- Opening Delimiter -

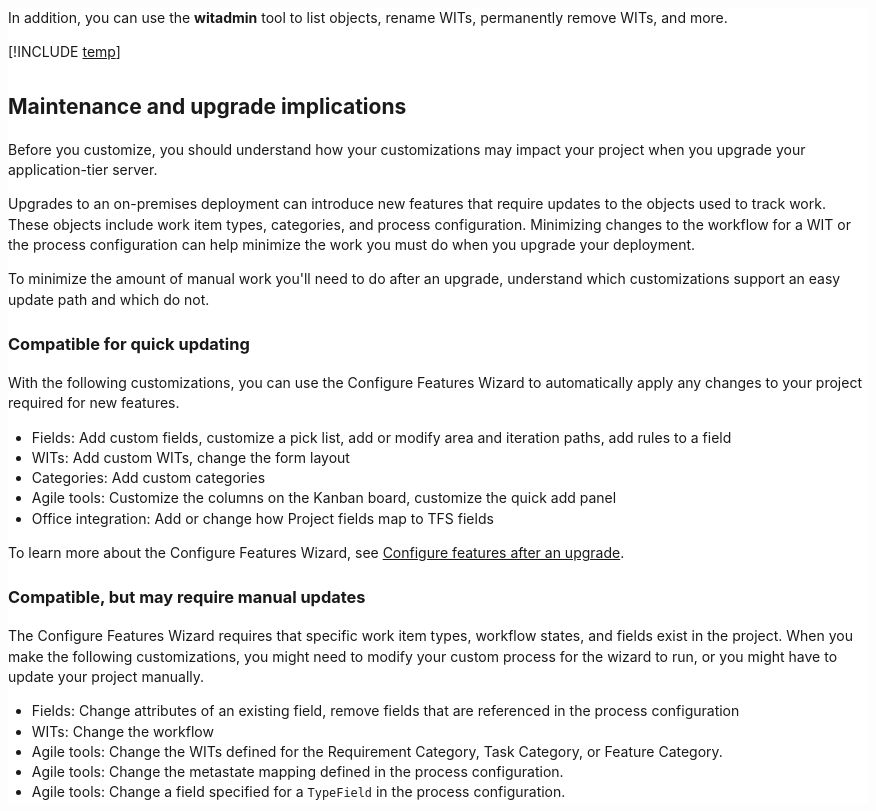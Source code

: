 In addition, you can use the **witadmin** tool to list objects, rename WITs, permanently remove WITs, and more.  
 

[!INCLUDE [temp](../includes/process-editor.md)]  


<a id="before-you-customize"></a>
## Maintenance and upgrade implications
Before you customize, you should understand how your customizations may impact your project when you upgrade your application-tier server.  

Upgrades to an on-premises deployment can introduce new features that require updates to the objects used to track work. These objects include work item types, categories, and process configuration. Minimizing changes to the workflow for a WIT or the process configuration can help minimize the work you must do when you upgrade your deployment. 

To minimize the amount of manual work you'll need to do after an upgrade, understand which customizations support an easy update path and which do not. 


### Compatible for quick updating  

With the following customizations, you can use the Configure Features Wizard to automatically apply any changes to your project required for new features.

<ul>
<li>Fields: Add custom fields, customize a pick list, add or modify area and iteration paths, add rules to a field  </li>
<li>WITs: Add custom WITs, change the form layout</li>
<li>Categories: Add custom categories  </li>
<li>Agile tools: Customize the columns on the Kanban board, customize the quick add panel  </li>
<li>Office integration: Add or change how Project fields map to TFS fields   </li>
</ul>

To learn more about the Configure Features Wizard, see [Configure features after an upgrade](/previous-versions/azure/devops/reference/upgrade/configure-features-after-upgrade).


### Compatible, but may require manual updates

The Configure Features Wizard requires that specific work item types, workflow states, and fields exist in the project. When you make the following customizations, you might need to modify your custom process for the wizard to run, or you might have to update your project manually. 

<ul>
<li>Fields: Change attributes of an existing field, remove fields that are referenced in the process configuration </li>
<li>WITs: Change the workflow </li>
<li>Agile tools: Change the WITs defined for the Requirement Category, Task Category, or Feature Category.</li>
<li>Agile tools: Change the metastate mapping defined in the process configuration.  </li>
<li>Agile tools: Change a field specified for a <code>TypeField</code> in the process configuration.   </li>
</ul>
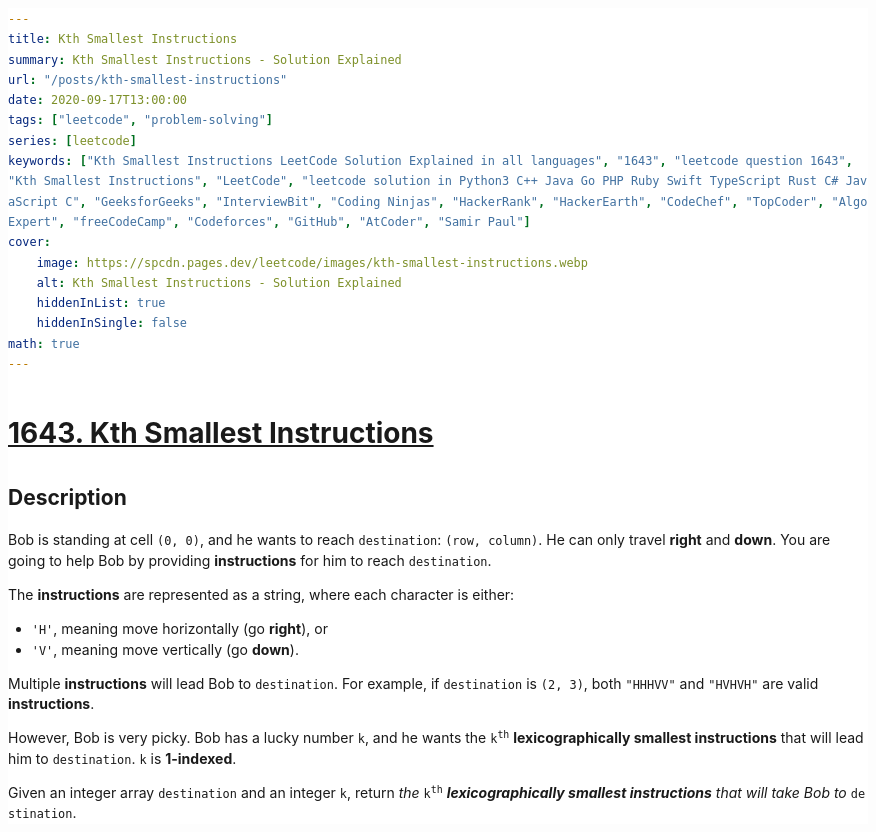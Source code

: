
 ```yaml
---
title: Kth Smallest Instructions
summary: Kth Smallest Instructions - Solution Explained
url: "/posts/kth-smallest-instructions"
date: 2020-09-17T13:00:00
tags: ["leetcode", "problem-solving"]
series: [leetcode]
keywords: ["Kth Smallest Instructions LeetCode Solution Explained in all languages", "1643", "leetcode question 1643", "Kth Smallest Instructions", "LeetCode", "leetcode solution in Python3 C++ Java Go PHP Ruby Swift TypeScript Rust C# JavaScript C", "GeeksforGeeks", "InterviewBit", "Coding Ninjas", "HackerRank", "HackerEarth", "CodeChef", "TopCoder", "AlgoExpert", "freeCodeCamp", "Codeforces", "GitHub", "AtCoder", "Samir Paul"]
cover:
    image: https://spcdn.pages.dev/leetcode/images/kth-smallest-instructions.webp
    alt: Kth Smallest Instructions - Solution Explained
    hiddenInList: true
    hiddenInSingle: false
math: true
---
```



# [1643. Kth Smallest Instructions](https://leetcode.com/problems/kth-smallest-instructions)


## Description

<p>Bob is standing at cell <code>(0, 0)</code>, and he wants to reach <code>destination</code>: <code>(row, column)</code>. He can only travel <strong>right</strong> and <strong>down</strong>. You are going to help Bob by providing <strong>instructions</strong> for him to reach <code>destination</code>.</p>

<p>The <strong>instructions</strong> are represented as a string, where each character is either:</p>

<ul>
	<li><code>&#39;H&#39;</code>, meaning move horizontally (go <strong>right</strong>), or</li>
	<li><code>&#39;V&#39;</code>, meaning move vertically (go <strong>down</strong>).</li>
</ul>

<p>Multiple <strong>instructions</strong> will lead Bob to <code>destination</code>. For example, if <code>destination</code> is <code>(2, 3)</code>, both <code>&quot;HHHVV&quot;</code> and <code>&quot;HVHVH&quot;</code> are valid <strong>instructions</strong>.</p>

<p>However, Bob is very picky. Bob has a lucky number <code>k</code>, and he wants the <code>k<sup>th</sup></code> <strong>lexicographically smallest instructions</strong> that will lead him to <code>destination</code>. <code>k</code> is <strong>1-indexed</strong>.</p>

<p>Given an integer array <code>destination</code> and an integer <code>k</code>, return <em>the </em><code>k<sup>th</sup></code><em> <strong>lexicographically smallest instructions</strong> that will take Bob to </em><code>destination</code>.</p>
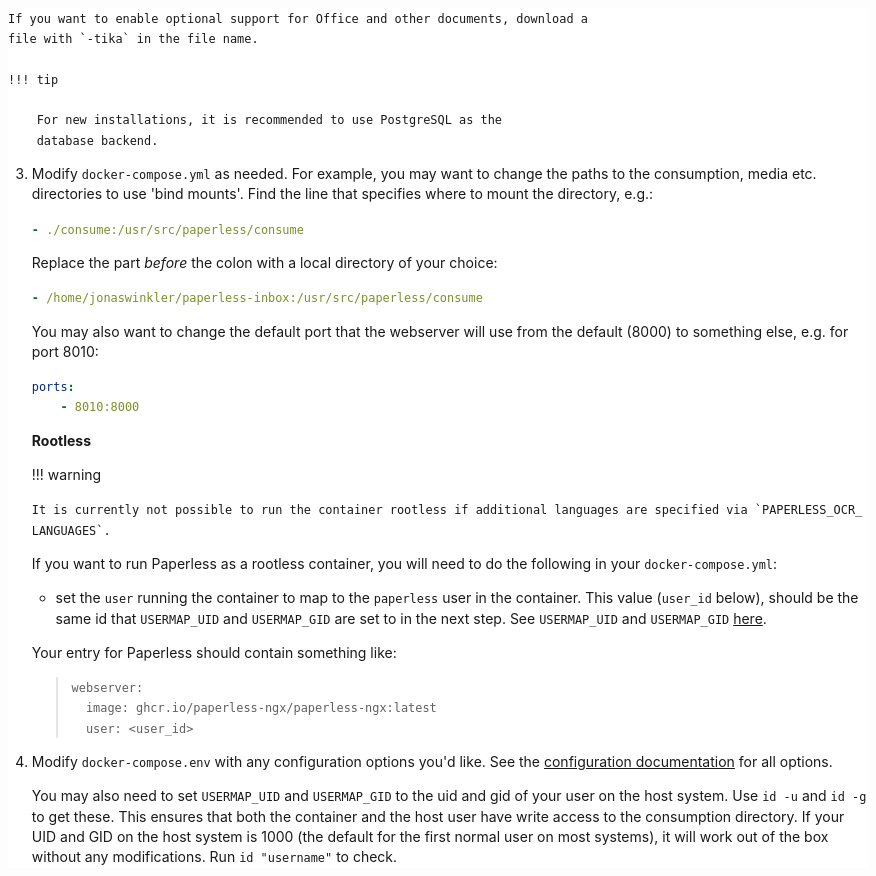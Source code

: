     If you want to enable optional support for Office and other documents, download a
    file with `-tika` in the file name.

    !!! tip

        For new installations, it is recommended to use PostgreSQL as the
        database backend.

3.  Modify `docker-compose.yml` as needed. For example, you may want to change the paths to the
    consumption, media etc. directories to use 'bind mounts'.
    Find the line that specifies where to mount the directory, e.g.:

    ```yaml
    - ./consume:/usr/src/paperless/consume
    ```

    Replace the part _before_ the colon with a local directory of your choice:

    ```yaml
    - /home/jonaswinkler/paperless-inbox:/usr/src/paperless/consume
    ```

    You may also want to change the default port that the webserver will
    use from the default (8000) to something else, e.g. for port 8010:

    ```yaml
    ports:
        - 8010:8000
    ```

    **Rootless**

    !!! warning

        It is currently not possible to run the container rootless if additional languages are specified via `PAPERLESS_OCR_LANGUAGES`.

    If you want to run Paperless as a rootless container, you will need
    to do the following in your `docker-compose.yml`:

    -   set the `user` running the container to map to the `paperless`
        user in the container. This value (`user_id` below), should be
        the same id that `USERMAP_UID` and `USERMAP_GID` are set to in
        the next step. See `USERMAP_UID` and `USERMAP_GID`
        [here](configuration.md#docker).

    Your entry for Paperless should contain something like:

    > ```
    > webserver:
    >   image: ghcr.io/paperless-ngx/paperless-ngx:latest
    >   user: <user_id>
    > ```

4.  Modify `docker-compose.env` with any configuration options you'd like.
    See the [configuration documentation](configuration.md) for all options.

    You may also need to set `USERMAP_UID` and `USERMAP_GID` to
    the uid and gid of your user on the host system. Use `id -u` and
    `id -g` to get these. This ensures that both the container and the host
    user have write access to the consumption directory. If your UID
    and GID on the host system is 1000 (the default for the first normal
    user on most systems), it will work out of the box without any
    modifications. Run `id "username"` to check.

- Closing Delimiter -

**ACTIVITY**
All of the material above goes into the copy exactly as is; the pictures do not.

**RESULT FOR THIS TASK**
Source code

: In addition, you can use the **witadmin** tool to list objects, rename WITs, permanently remove WITs, and more.  
 

[!INCLUDE [temp](../includes/process-editor.md)]  


<a id="before-you-customize"></a>
## Maintenance and upgrade implications
Before you customize, you should understand how your customizations may impact your project when you upgrade your application-tier server.  

Upgrades to an on-premises deployment can introduce new features that require updates to the objects used to track work. These objects include work item types, categories, and process configuration. Minimizing changes to the workflow for a WIT or the process configuration can help minimize the work you must do when you upgrade your deployment. 

To minimize the amount of manual work you'll need to do after an upgrade, understand which customizations support an easy update path and which do not. 


### Compatible for quick updating  

With the following customizations, you can use the Configure Features Wizard to automatically apply any changes to your project required for new features.

<ul>
<li>Fields: Add custom fields, customize a pick list, add or modify area and iteration paths, add rules to a field  </li>
<li>WITs: Add custom WITs, change the form layout</li>
<li>Categories: Add custom categories  </li>
<li>Agile tools: Customize the columns on the Kanban board, customize the quick add panel  </li>
<li>Office integration: Add or change how Project fields map to TFS fields   </li>
</ul>

To learn more about the Configure Features Wizard, see [Configure features after an upgrade](/previous-versions/azure/devops/reference/upgrade/configure-features-after-upgrade).


### Compatible, but may require manual updates

The Configure Features Wizard requires that specific work item types, workflow states, and fields exist in the project. When you make the following customizations, you might need to modify your custom process for the wizard to run, or you might have to update your project manually. 

<ul>
<li>Fields: Change attributes of an existing field, remove fields that are referenced in the process configuration </li>
<li>WITs: Change the workflow </li>
<li>Agile tools: Change the WITs defined for the Requirement Category, Task Category, or Feature Category.</li>
<li>Agile tools: Change the metastate mapping defined in the process configuration.  </li>
<li>Agile tools: Change a field specified for a <code>TypeField</code> in the process configuration.   </li>
</ul>
Source code

:
 ```yaml
---
title: Kth Smallest Instructions
summary: Kth Smallest Instructions - Solution Explained
url: "/posts/kth-smallest-instructions"
date: 2020-09-17T13:00:00
tags: ["leetcode", "problem-solving"]
series: [leetcode]
keywords: ["Kth Smallest Instructions LeetCode Solution Explained in all languages", "1643", "leetcode question 1643", "Kth Smallest Instructions", "LeetCode", "leetcode solution in Python3 C++ Java Go PHP Ruby Swift TypeScript Rust C# JavaScript C", "GeeksforGeeks", "InterviewBit", "Coding Ninjas", "HackerRank", "HackerEarth", "CodeChef", "TopCoder", "AlgoExpert", "freeCodeCamp", "Codeforces", "GitHub", "AtCoder", "Samir Paul"]
cover:
    image: https://spcdn.pages.dev/leetcode/images/kth-smallest-instructions.webp
    alt: Kth Smallest Instructions - Solution Explained
    hiddenInList: true
    hiddenInSingle: false
math: true
---
```



# [1643. Kth Smallest Instructions](https://leetcode.com/problems/kth-smallest-instructions)


## Description

<p>Bob is standing at cell <code>(0, 0)</code>, and he wants to reach <code>destination</code>: <code>(row, column)</code>. He can only travel <strong>right</strong> and <strong>down</strong>. You are going to help Bob by providing <strong>instructions</strong> for him to reach <code>destination</code>.</p>

<p>The <strong>instructions</strong> are represented as a string, where each character is either:</p>

<ul>
	<li><code>&#39;H&#39;</code>, meaning move horizontally (go <strong>right</strong>), or</li>
	<li><code>&#39;V&#39;</code>, meaning move vertically (go <strong>down</strong>).</li>
</ul>

<p>Multiple <strong>instructions</strong> will lead Bob to <code>destination</code>. For example, if <code>destination</code> is <code>(2, 3)</code>, both <code>&quot;HHHVV&quot;</code> and <code>&quot;HVHVH&quot;</code> are valid <strong>instructions</strong>.</p>

<p>However, Bob is very picky. Bob has a lucky number <code>k</code>, and he wants the <code>k<sup>th</sup></code> <strong>lexicographically smallest instructions</strong> that will lead him to <code>destination</code>. <code>k</code> is <strong>1-indexed</strong>.</p>

<p>Given an integer array <code>destination</code> and an integer <code>k</code>, return <em>the </em><code>k<sup>th</sup></code><em> <strong>lexicographically smallest instructions</strong> that will take Bob to </em><code>destination</code>.</p>
Source code

:     If you want to enable optional support for Office and other documents, download a
    file with `-tika` in the file name.

    !!! tip

        For new installations, it is recommended to use PostgreSQL as the
        database backend.

3.  Modify `docker-compose.yml` as needed. For example, you may want to change the paths to the
    consumption, media etc. directories to use 'bind mounts'.
    Find the line that specifies where to mount the directory, e.g.:

    ```yaml
    - ./consume:/usr/src/paperless/consume
    ```

    Replace the part _before_ the colon with a local directory of your choice:

    ```yaml
    - /home/jonaswinkler/paperless-inbox:/usr/src/paperless/consume
    ```

    You may also want to change the default port that the webserver will
    use from the default (8000) to something else, e.g. for port 8010:

    ```yaml
    ports:
        - 8010:8000
    ```

    **Rootless**

    !!! warning

        It is currently not possible to run the container rootless if additional languages are specified via `PAPERLESS_OCR_LANGUAGES`.

    If you want to run Paperless as a rootless container, you will need
    to do the following in your `docker-compose.yml`:

    -   set the `user` running the container to map to the `paperless`
        user in the container. This value (`user_id` below), should be
        the same id that `USERMAP_UID` and `USERMAP_GID` are set to in
        the next step. See `USERMAP_UID` and `USERMAP_GID`
        [here](configuration.md#docker).

    Your entry for Paperless should contain something like:

    > ```
    > webserver:
    >   image: ghcr.io/paperless-ngx/paperless-ngx:latest
    >   user: <user_id>
    > ```

4.  Modify `docker-compose.env` with any configuration options you'd like.
    See the [configuration documentation](configuration.md) for all options.

    You may also need to set `USERMAP_UID` and `USERMAP_GID` to
    the uid and gid of your user on the host system. Use `id -u` and
    `id -g` to get these. This ensures that both the container and the host
    user have write access to the consumption directory. If your UID
    and GID on the host system is 1000 (the default for the first normal
    user on most systems), it will work out of the box without any
    modifications. Run `id "username"` to check.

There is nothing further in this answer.